- **Exercise prompt**
Among the following entries, how many lines hold the string "predict"? State only the number.

- **Collected data**
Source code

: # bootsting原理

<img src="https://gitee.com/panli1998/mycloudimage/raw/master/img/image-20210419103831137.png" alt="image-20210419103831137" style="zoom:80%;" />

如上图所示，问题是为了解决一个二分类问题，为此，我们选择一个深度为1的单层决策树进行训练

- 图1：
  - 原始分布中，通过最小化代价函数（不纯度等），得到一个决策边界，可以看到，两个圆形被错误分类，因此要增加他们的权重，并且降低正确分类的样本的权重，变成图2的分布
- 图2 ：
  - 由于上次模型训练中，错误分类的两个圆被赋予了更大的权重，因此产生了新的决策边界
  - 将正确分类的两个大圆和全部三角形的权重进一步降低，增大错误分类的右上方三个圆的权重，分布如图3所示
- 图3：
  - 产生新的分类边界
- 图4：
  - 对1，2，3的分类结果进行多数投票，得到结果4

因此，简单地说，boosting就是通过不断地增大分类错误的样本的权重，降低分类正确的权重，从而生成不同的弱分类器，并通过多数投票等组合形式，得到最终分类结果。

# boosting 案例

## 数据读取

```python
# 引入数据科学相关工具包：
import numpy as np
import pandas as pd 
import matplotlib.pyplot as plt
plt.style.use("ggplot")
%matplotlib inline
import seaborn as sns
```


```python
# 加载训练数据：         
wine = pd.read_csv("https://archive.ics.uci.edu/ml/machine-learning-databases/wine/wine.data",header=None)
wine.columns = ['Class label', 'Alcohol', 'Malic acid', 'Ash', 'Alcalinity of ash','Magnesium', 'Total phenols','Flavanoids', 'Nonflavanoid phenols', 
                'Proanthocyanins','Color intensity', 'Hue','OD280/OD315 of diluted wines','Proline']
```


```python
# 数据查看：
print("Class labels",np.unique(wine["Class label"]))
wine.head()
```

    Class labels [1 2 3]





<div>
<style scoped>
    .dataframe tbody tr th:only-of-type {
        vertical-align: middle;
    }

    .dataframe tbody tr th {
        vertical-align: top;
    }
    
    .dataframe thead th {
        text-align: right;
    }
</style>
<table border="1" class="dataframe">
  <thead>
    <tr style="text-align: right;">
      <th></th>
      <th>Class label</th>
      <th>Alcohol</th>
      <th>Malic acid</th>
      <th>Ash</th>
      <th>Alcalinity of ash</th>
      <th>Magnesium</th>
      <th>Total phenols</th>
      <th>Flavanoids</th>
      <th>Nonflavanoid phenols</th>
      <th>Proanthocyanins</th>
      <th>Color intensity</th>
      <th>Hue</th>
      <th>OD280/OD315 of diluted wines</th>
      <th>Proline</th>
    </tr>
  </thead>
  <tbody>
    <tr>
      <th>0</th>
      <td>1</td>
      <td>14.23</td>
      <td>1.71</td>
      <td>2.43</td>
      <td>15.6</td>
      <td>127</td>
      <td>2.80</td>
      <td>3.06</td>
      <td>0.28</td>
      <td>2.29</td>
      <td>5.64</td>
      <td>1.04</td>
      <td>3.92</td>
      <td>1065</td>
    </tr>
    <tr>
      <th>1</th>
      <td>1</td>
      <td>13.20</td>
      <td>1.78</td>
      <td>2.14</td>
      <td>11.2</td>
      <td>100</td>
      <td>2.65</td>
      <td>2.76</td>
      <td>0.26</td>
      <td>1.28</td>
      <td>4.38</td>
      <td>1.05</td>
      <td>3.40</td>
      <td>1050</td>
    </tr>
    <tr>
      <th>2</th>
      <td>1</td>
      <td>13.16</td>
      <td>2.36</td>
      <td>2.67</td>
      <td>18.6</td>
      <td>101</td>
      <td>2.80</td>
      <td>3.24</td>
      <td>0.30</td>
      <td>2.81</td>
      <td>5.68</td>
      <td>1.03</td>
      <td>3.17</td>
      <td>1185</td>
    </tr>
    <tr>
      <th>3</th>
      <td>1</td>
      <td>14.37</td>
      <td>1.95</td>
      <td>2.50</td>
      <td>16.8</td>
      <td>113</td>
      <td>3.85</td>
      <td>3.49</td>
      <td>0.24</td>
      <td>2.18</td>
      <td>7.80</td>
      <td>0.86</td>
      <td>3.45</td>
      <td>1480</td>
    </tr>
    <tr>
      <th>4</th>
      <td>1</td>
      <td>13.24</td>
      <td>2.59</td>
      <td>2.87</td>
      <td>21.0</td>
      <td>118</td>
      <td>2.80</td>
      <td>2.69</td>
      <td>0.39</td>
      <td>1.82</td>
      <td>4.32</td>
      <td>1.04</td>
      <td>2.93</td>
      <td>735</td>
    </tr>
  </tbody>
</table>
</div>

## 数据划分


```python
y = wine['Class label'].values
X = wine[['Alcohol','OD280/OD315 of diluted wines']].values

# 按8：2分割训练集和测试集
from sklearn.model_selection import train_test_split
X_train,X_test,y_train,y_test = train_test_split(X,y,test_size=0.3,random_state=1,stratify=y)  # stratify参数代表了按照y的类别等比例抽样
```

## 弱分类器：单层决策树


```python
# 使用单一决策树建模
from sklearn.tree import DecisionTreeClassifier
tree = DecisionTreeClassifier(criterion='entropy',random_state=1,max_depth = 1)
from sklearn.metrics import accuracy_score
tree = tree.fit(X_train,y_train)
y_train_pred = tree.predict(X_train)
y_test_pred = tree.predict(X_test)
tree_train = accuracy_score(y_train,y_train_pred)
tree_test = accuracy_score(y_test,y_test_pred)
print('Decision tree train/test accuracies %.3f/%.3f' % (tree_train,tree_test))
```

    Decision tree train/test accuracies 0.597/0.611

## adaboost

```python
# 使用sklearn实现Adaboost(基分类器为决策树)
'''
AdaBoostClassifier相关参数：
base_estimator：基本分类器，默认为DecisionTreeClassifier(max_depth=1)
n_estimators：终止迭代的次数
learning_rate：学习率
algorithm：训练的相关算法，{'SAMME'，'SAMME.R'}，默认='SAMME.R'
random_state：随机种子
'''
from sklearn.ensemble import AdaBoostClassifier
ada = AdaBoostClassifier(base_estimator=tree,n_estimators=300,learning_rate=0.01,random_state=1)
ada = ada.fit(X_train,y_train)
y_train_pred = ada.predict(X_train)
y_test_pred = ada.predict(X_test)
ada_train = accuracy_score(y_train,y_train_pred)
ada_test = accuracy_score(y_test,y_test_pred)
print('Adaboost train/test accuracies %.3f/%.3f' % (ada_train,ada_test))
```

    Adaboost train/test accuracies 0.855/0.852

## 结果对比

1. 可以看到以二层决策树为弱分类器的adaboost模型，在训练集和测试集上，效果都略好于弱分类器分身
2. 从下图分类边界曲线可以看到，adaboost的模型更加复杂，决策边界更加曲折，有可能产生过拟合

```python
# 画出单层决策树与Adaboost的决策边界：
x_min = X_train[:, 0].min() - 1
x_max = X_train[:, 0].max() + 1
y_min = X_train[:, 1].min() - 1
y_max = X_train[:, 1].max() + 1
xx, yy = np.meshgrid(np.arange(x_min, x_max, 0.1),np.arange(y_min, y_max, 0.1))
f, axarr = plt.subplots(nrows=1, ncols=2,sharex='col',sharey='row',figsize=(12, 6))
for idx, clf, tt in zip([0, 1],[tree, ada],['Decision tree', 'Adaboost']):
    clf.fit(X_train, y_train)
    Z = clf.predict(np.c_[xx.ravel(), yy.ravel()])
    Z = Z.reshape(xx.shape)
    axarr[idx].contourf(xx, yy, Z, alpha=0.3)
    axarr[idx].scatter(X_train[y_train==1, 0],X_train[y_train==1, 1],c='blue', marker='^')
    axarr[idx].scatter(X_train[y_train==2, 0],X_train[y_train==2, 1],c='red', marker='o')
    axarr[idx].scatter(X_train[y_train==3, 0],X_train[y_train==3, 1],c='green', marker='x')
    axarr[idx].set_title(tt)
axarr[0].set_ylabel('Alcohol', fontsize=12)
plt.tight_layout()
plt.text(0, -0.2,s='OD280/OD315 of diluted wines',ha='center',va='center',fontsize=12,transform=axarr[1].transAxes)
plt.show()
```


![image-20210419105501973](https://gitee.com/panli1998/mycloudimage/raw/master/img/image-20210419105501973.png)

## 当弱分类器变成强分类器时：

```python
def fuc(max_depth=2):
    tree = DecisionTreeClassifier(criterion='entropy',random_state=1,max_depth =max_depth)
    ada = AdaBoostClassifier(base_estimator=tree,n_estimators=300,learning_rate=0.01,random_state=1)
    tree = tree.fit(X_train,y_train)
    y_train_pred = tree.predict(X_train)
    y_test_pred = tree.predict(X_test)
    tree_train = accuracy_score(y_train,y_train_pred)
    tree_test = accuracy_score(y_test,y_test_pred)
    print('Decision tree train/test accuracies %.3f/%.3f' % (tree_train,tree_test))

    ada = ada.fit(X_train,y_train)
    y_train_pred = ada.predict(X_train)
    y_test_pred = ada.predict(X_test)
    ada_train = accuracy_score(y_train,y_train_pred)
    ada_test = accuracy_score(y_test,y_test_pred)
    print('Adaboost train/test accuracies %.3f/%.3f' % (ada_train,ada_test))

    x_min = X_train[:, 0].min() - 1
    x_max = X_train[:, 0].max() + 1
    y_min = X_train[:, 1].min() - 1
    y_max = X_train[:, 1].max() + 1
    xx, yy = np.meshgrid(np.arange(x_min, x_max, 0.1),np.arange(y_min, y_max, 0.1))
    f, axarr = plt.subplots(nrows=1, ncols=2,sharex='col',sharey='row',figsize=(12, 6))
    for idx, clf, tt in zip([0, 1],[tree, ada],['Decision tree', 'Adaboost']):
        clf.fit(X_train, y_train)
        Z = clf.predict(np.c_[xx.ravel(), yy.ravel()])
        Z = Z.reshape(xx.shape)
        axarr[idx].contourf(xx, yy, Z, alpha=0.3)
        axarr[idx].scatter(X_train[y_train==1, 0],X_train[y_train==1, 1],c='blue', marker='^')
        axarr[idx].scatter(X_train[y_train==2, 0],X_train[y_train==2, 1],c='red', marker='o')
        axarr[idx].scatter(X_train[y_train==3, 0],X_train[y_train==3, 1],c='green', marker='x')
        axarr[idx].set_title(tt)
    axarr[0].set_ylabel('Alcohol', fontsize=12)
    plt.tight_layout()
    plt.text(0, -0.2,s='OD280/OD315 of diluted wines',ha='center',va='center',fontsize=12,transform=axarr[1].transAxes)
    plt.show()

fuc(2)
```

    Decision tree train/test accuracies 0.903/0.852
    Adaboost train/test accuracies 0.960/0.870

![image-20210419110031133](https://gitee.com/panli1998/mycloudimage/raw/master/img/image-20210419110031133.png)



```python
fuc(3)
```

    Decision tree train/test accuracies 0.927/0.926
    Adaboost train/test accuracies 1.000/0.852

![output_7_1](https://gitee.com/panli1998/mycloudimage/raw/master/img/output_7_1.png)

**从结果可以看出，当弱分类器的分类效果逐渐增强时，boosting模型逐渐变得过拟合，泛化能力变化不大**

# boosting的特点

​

- **Written response**
10